##### The data #####
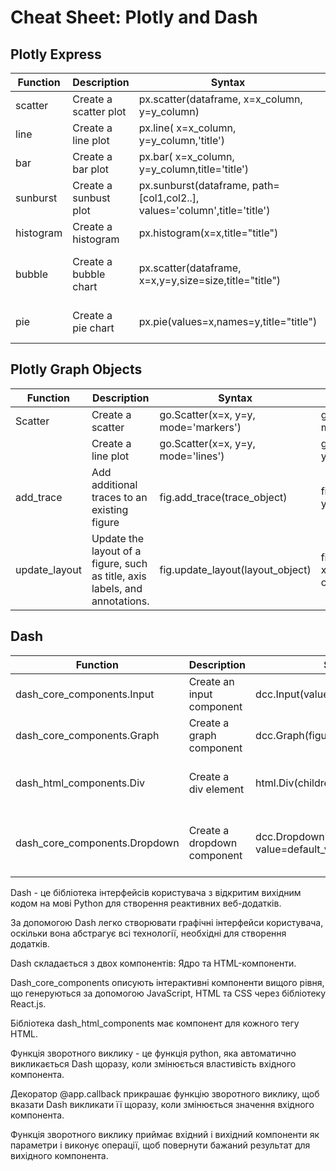 # Cheat Sheet: Plotly and Dash


## Plotly Express 
| Function | Description | Syntax | Example |
| -------- | ----------- | -------| ------- |
| scatter |	Create a scatter plot |	px.scatter(dataframe, x=x_column, y=y_column) |	px.scatter(df, x=age_array, y=income_array) |
| line	  | Create a line plot	  | px.line( x=x_column, y=y_column,'title')	     | px.line(x=months_array, y=no_bicycle_sold_array) |
| bar     | Create a bar plot	    | px.bar( x=x_column, y=y_column,title='title')  |	px.bar( x=grade_array, y=score_array, title='Pass Percentage') |
| sunburst|	Create a sunbust plot |	px.sunburst(dataframe, path=[col1,col2..], </br>values='column',title='title')	| px.sunburst(data, path=['Month', 'DestStateName'], values='Flights',title='Flight Distribution Hierarchy') |
| histogram	| Create a histogram	| px.histogram(x=x,title="title")                |	px.histogram(x=heights_array,title="Distribution of Heights") |
| bubble |	Create a bubble chart |	px.scatter(dataframe, x=x,y=y,size=size,title="title") |	px.scatter(bub_data, x="City", y="Numberofcrimes", size="Numberofcrimes",hover_name="City", title='Crime Statistics') |
| pie |	Create a pie chart	 |px.pie(values=x,names=y,title="title")	| px.pie(values=exp_percent, names=house_holdcategories, title='Household Expenditure') |

## Plotly Graph Objects
| Function | Description | Syntax | Example |
| -------- | ----------- | -------| ------- |
| Scatter |	Create a scatter	| go.Scatter(x=x, y=y, mode='markers')	| go.Scatter(x=age_array, y=income_array, mode='markers') |
| | Create a line plot	| go.Scatter(x=x, y=y, mode='lines')	| go.Bar(x=months_array, y=no_bicycle_sold_array,mode='lines') |
| add_trace| 	Add additional traces to an existing figure	| fig.add_trace(trace_object)	| fig.add_trace(go.Scatter(x=months_array, y=no_bicycle_sold_array))| 
| update_layout	| Update the layout of a figure, such as title, axis labels, and annotations.	| fig.update_layout(layout_object)	| fig.update_layout(title='Bicycle Sales', xaxis_title='Months', yaxis_title='Number of Bicycles Sold')|

## Dash
| Function | Description | Syntax | Example |
| -------- | ----------- | -------| ------- |
| dash_core_components.Input |	Create an input component |	dcc.Input(value='', type='text') |	dcc.Input(value='Hello', type='text') |
| dash_core_components.Graph |	Create a graph component |	dcc.Graph(figure=fig)	| dcc.Graph(figure=fig) |
| dash_html_components.Div |	Create a div element	| html.Div(children=component_list)	| html.Div(children=[html.H1('Hello Dash'), html.P('Welcome to Dash')]) |
| dash_core_components.Dropdown	| Create a dropdown component |	dcc.Dropdown(options=options_list, value=default_value)	| dcc.Dropdown(options=[{'label': 'Option 1', 'value': '1'}, {'label': 'Option 2', 'value': '2'}], value='1') |

Dash - це бібліотека інтерфейсів користувача з відкритим вихідним кодом на мові Python для створення реактивних веб-додатків.

За допомогою Dash легко створювати графічні інтерфейси користувача, оскільки вона абстрагує всі технології, необхідні для створення додатків.

Dash складається з двох компонентів: Ядро та HTML-компоненти.

Dash_core_components описують інтерактивні компоненти вищого рівня, що генеруються за допомогою JavaScript, HTML та CSS через бібліотеку React.js.

Бібліотека dash_html_components має компонент для кожного тегу HTML.

Функція зворотного виклику - це функція python, яка автоматично викликається Dash щоразу, коли змінюється властивість вхідного компонента.

Декоратор @app.callback прикрашає функцію зворотного виклику, щоб вказати Dash викликати її щоразу, коли змінюється значення вхідного компонента.

Функція зворотного виклику приймає вхідний і вихідний компоненти як параметри і виконує операції, щоб повернути бажаний результат для вихідного компонента.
#####
• _Activity_:
Proceeding from the line containing "Dash - це бібліотека" through the line containing "Декоратор @app.callback прикрашає", transcribe the lines above exactly, both end lines included.

• _Solution to the exercise_:
Dash - це бібліотека інтерфейсів користувача з відкритим вихідним кодом на мові Python для створення реактивних веб-додатків.

За допомогою Dash легко створювати графічні інтерфейси користувача, оскільки вона абстрагує всі технології, необхідні для створення додатків.

Dash складається з двох компонентів: Ядро та HTML-компоненти.

Dash_core_components описують інтерактивні компоненти вищого рівня, що генеруються за допомогою JavaScript, HTML та CSS через бібліотеку React.js.

Бібліотека dash_html_components має компонент для кожного тегу HTML.

Функція зворотного виклику - це функція python, яка автоматично викликається Dash щоразу, коли змінюється властивість вхідного компонента.

Декоратор @app.callback прикрашає функцію зворотного виклику, щоб вказати Dash викликати її щоразу, коли змінюється значення вхідного компонента.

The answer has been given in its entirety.